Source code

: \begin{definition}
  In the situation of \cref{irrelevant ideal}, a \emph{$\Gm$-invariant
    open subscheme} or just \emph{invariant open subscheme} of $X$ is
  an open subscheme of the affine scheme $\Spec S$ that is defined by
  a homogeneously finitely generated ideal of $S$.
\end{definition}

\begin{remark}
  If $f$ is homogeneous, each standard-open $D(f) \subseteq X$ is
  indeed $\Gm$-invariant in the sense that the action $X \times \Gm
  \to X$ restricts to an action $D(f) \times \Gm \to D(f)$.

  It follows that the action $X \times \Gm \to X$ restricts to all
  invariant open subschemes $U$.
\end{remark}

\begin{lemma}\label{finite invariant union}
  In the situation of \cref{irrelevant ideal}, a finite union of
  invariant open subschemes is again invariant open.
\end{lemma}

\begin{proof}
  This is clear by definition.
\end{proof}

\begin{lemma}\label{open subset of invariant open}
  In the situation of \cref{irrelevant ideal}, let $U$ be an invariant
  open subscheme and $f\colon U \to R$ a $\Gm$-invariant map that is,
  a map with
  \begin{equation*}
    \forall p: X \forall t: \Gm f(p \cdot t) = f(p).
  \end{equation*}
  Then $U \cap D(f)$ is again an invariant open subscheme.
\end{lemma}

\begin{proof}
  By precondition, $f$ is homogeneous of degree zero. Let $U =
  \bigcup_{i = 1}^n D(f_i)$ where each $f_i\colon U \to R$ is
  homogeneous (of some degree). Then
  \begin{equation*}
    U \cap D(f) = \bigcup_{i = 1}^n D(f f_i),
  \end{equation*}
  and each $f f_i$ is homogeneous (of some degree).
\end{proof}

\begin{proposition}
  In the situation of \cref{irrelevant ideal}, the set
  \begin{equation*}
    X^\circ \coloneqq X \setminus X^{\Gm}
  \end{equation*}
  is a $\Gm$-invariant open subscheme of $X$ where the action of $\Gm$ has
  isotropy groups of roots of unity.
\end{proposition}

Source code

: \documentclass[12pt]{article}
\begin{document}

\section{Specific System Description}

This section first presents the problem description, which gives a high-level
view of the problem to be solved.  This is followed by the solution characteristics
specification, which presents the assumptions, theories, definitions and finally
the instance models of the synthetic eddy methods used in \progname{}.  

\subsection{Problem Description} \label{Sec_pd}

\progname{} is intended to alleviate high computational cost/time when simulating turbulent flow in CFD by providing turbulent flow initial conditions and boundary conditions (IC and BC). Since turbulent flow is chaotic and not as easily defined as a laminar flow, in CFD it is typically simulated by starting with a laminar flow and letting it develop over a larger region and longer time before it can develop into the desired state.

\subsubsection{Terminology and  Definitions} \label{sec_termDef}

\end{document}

------------------------

PROBLEM REQUIREMENTS:
Could you copy every record above exactly as written?

TASK OUTPUT:
Source code

: \begin{definition}
  In the situation of \cref{irrelevant ideal}, a \emph{$\Gm$-invariant
    open subscheme} or just \emph{invariant open subscheme} of $X$ is
  an open subscheme of the affine scheme $\Spec S$ that is defined by
  a homogeneously finitely generated ideal of $S$.
\end{definition}

\begin{remark}
  If $f$ is homogeneous, each standard-open $D(f) \subseteq X$ is
  indeed $\Gm$-invariant in the sense that the action $X \times \Gm
  \to X$ restricts to an action $D(f) \times \Gm \to D(f)$.

  It follows that the action $X \times \Gm \to X$ restricts to all
  invariant open subschemes $U$.
\end{remark}

\begin{lemma}\label{finite invariant union}
  In the situation of \cref{irrelevant ideal}, a finite union of
  invariant open subschemes is again invariant open.
\end{lemma}

\begin{proof}
  This is clear by definition.
\end{proof}

\begin{lemma}\label{open subset of invariant open}
  In the situation of \cref{irrelevant ideal}, let $U$ be an invariant
  open subscheme and $f\colon U \to R$ a $\Gm$-invariant map that is,
  a map with
  \begin{equation*}
    \forall p: X \forall t: \Gm f(p \cdot t) = f(p).
  \end{equation*}
  Then $U \cap D(f)$ is again an invariant open subscheme.
\end{lemma}

\begin{proof}
  By precondition, $f$ is homogeneous of degree zero. Let $U =
  \bigcup_{i = 1}^n D(f_i)$ where each $f_i\colon U \to R$ is
  homogeneous (of some degree). Then
  \begin{equation*}
    U \cap D(f) = \bigcup_{i = 1}^n D(f f_i),
  \end{equation*}
  and each $f f_i$ is homogeneous (of some degree).
\end{proof}

\begin{proposition}
  In the situation of \cref{irrelevant ideal}, the set
  \begin{equation*}
    X^\circ \coloneqq X \setminus X^{\Gm}
  \end{equation*}
  is a $\Gm$-invariant open subscheme of $X$ where the action of $\Gm$ has
  isotropy groups of roots of unity.
\end{proposition}

Source code

: \documentclass[12pt]{article}
\begin{document}

\section{Specific System Description}

This section first presents the problem description, which gives a high-level
view of the problem to be solved.  This is followed by the solution characteristics
specification, which presents the assumptions, theories, definitions and finally
the instance models of the synthetic eddy methods used in \progname{}.  

\subsection{Problem Description} \label{Sec_pd}

\progname{} is intended to alleviate high computational cost/time when simulating turbulent flow in CFD by providing turbulent flow initial conditions and boundary conditions (IC and BC). Since turbulent flow is chaotic and not as easily defined as a laminar flow, in CFD it is typically simulated by starting with a laminar flow and letting it develop over a larger region and longer time before it can develop into the desired state.

\subsubsection{Terminology and  Definitions} \label{sec_termDef}

\end{document}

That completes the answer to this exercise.